[Excerpted records — start]
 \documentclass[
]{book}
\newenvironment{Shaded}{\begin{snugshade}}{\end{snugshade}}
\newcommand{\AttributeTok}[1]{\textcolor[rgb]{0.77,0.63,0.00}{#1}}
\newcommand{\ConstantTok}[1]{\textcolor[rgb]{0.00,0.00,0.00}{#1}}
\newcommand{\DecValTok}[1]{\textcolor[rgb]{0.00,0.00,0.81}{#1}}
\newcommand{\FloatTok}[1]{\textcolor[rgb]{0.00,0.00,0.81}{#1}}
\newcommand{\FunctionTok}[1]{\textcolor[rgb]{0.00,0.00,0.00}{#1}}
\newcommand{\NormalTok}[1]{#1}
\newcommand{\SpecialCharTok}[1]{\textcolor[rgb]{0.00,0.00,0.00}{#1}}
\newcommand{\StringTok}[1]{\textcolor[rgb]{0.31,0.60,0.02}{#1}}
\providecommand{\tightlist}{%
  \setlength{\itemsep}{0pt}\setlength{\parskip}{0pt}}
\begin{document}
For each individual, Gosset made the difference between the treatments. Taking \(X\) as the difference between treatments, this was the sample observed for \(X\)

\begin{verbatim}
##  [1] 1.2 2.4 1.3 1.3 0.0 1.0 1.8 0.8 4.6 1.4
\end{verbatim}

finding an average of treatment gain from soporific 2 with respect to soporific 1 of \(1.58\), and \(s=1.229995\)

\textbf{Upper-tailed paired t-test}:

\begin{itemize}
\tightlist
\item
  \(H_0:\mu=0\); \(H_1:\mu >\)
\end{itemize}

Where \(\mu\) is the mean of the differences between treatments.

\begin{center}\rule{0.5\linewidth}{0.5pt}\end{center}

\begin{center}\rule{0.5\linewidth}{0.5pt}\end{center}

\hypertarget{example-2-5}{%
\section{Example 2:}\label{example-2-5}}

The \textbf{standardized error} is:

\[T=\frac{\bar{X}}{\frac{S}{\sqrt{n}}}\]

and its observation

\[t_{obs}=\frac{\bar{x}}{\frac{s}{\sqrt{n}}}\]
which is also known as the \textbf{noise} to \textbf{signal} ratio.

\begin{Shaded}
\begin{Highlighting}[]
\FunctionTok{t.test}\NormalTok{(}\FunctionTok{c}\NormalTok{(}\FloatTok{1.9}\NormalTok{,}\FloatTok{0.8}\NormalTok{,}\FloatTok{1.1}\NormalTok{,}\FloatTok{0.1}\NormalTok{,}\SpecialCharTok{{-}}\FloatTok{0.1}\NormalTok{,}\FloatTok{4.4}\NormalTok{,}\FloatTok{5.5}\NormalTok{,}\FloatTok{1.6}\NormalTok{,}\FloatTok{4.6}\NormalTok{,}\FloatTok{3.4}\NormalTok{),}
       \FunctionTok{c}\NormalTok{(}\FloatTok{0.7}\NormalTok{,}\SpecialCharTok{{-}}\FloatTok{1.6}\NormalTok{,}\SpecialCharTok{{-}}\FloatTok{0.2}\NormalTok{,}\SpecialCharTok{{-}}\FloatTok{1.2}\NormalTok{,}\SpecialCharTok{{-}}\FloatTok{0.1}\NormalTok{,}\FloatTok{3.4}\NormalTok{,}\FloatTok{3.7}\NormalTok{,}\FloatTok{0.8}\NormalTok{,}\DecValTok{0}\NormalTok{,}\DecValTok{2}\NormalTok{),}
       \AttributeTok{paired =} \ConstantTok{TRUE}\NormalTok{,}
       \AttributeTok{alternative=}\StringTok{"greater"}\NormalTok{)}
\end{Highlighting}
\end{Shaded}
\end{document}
[Excerpted records — finish]
[Excerpted records — start]
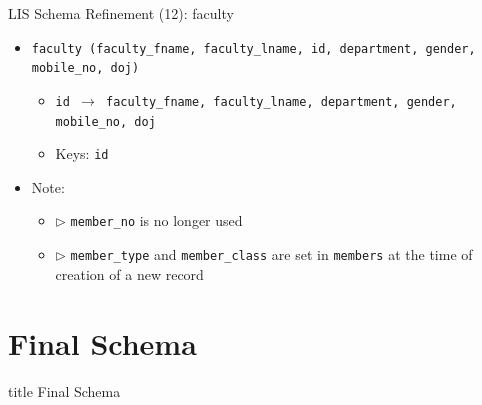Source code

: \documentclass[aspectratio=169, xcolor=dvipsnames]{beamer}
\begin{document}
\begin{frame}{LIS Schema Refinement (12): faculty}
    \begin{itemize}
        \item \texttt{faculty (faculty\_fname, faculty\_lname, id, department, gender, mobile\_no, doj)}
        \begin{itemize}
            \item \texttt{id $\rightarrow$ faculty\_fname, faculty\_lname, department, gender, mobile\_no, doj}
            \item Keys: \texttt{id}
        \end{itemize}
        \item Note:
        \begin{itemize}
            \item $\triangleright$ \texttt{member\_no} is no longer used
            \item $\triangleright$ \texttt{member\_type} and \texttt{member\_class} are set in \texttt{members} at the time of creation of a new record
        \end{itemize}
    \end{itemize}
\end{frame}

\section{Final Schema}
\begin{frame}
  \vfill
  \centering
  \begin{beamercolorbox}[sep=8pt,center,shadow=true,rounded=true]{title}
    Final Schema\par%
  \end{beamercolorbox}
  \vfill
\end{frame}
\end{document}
[Excerpted records — finish]
How to complete this task
Lines above that have "Highlighting": copy each of them.

Finished exercise
\begin{Highlighting}[]
\end{Highlighting}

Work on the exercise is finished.